Sus palabras le recordaron al potro. Miró por encima del hombro del desconocido y lo vio pastando a lo lejos. El potro se había asustado y no sería fácil pillarlo.

—Bueno, mi caballo se ha largado y voy a tener que caminar mucho para alcanzarlo, así que tendrá que disculparme.

Se volvió para alejarse, pero la detuvo la voz de él.

—Yo tengo un caballo. Permítame ayudarla… en mi tiempo libre, no en el tiempo de su abuela.

Era una buena oferta, pero sus modales condescendientes hacían que Clara quisiera abofetearlo. Aquel hombre parecía un vagabundo, pero hablaba como alguien acostumbrado a dar órdenes. ¿Qué le daba derecho a mangonearla?

—Le agradeceré que me preste su caballo — contestó—. Aparte de eso, no necesito más ayuda.

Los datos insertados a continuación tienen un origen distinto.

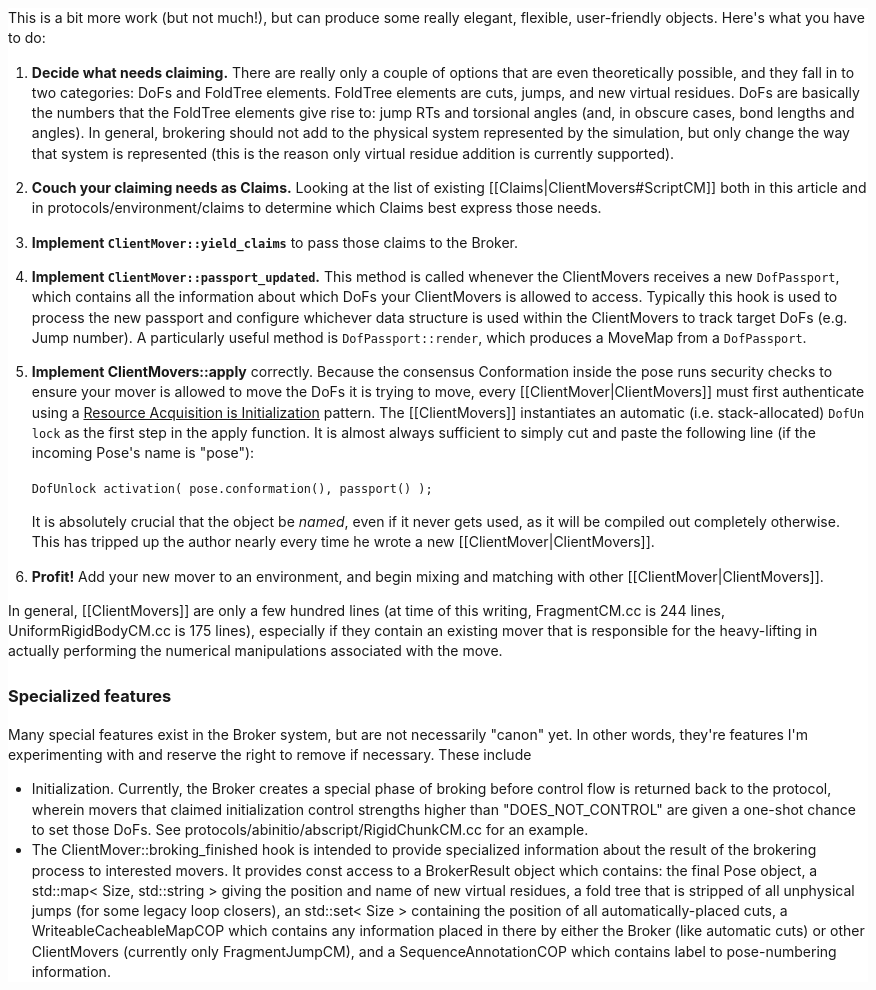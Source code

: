 This is a bit more work (but not much!), but can produce some really elegant, flexible, user-friendly objects. Here's what you have to do:

1. **Decide what needs claiming.** There are really only a couple of options that are even theoretically possible, and they fall in to two categories: DoFs and FoldTree elements. FoldTree elements are cuts, jumps, and new virtual residues. DoFs are basically the numbers that the FoldTree elements give rise to: jump RTs and torsional angles (and, in obscure cases, bond lengths and angles). In general, brokering should not add to the physical system represented by the simulation, but only change the way that system is represented (this is the reason only virtual residue addition is currently supported).
2. **Couch your claiming needs as Claims.** Looking at the list of existing [[Claims|ClientMovers#ScriptCM]] both in this article and in protocols/environment/claims to determine which Claims best express those needs.
3. **Implement `ClientMover::yield_claims`** to pass those claims to the Broker.
4. **Implement `ClientMover::passport_updated`.** This method is called whenever the ClientMovers receives a new `DofPassport`, which contains all the information about which DoFs your ClientMovers is allowed to access. Typically this hook is used to process the new passport and configure whichever data structure is used within the ClientMovers to track target DoFs (e.g. Jump number). A particularly useful method is `DofPassport::render`, which produces a MoveMap from a `DofPassport`.
4. **Implement ClientMovers::apply** correctly. Because the consensus Conformation inside the pose runs security checks to ensure your mover is allowed to move the DoFs it is trying to move, every [[ClientMover|ClientMovers]] must first authenticate using a [Resource Acquisition is Initialization](http://en.wikipedia.org/wiki/Resource_Acquisition_Is_Initialization) pattern. The [[ClientMovers]] instantiates an automatic (i.e. stack-allocated) `DofUnlock` as the first step in the apply function. It is almost always sufficient to simply cut and paste the following line (if the incoming Pose's name is "pose"):

    ```
    DofUnlock activation( pose.conformation(), passport() );
    ```

    It is absolutely crucial that the object be _named_, even if it never gets used, as it will be compiled out completely otherwise. This has tripped up the author nearly every time he wrote a new [[ClientMover|ClientMovers]].

5. **Profit!** Add your new mover to an environment, and begin mixing and matching with other [[ClientMover|ClientMovers]].

In general, [[ClientMovers]] are only a few hundred lines (at time of this writing, FragmentCM.cc is 244 lines, UniformRigidBodyCM.cc is 175 lines), especially if they contain an existing mover that is responsible for the heavy-lifting in actually performing the numerical manipulations associated with the move.

### Specialized features

Many special features exist in the Broker system, but are not necessarily "canon" yet. In other words, they're features I'm experimenting with and reserve the right to remove if necessary. These include

- Initialization. Currently, the Broker creates a special phase of broking before control flow is returned back to the protocol, wherein movers that claimed initialization control strengths higher than "DOES_NOT_CONTROL" are given a one-shot chance to set those DoFs. See protocols/abinitio/abscript/RigidChunkCM.cc for an example.
- The ClientMover::broking_finished hook is intended to provide specialized information about the result of the brokering process to interested movers. It provides const access to a BrokerResult object which contains: the final Pose object, a std::map< Size, std::string > giving the position and name of new virtual residues, a fold tree that is stripped of all unphysical jumps (for some legacy loop closers), an std::set< Size > containing the position of all automatically-placed cuts, a WriteableCacheableMapCOP which contains any information placed in there by either the Broker (like automatic cuts) or other ClientMovers (currently only FragmentJumpCM), and a SequenceAnnotationCOP which contains label to pose-numbering information.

Él la miró de arriba abajo. Negó con la cabeza.

—Mi caballo es un semental. Dudo que pueda manejarlo. Quédese aquí y yo atraparé a su potro.

Clara se mantuvo firme.

—Foxfire se ha asustado. No podrá acercarse a menos de cincuenta pasos de él.

—¿Y usted sí?

—Yo lo he entrenado. Conoce mi voz. Y he montado desde que empecé a andar. Puedo manejar cualquier caballo, incluido su alazán.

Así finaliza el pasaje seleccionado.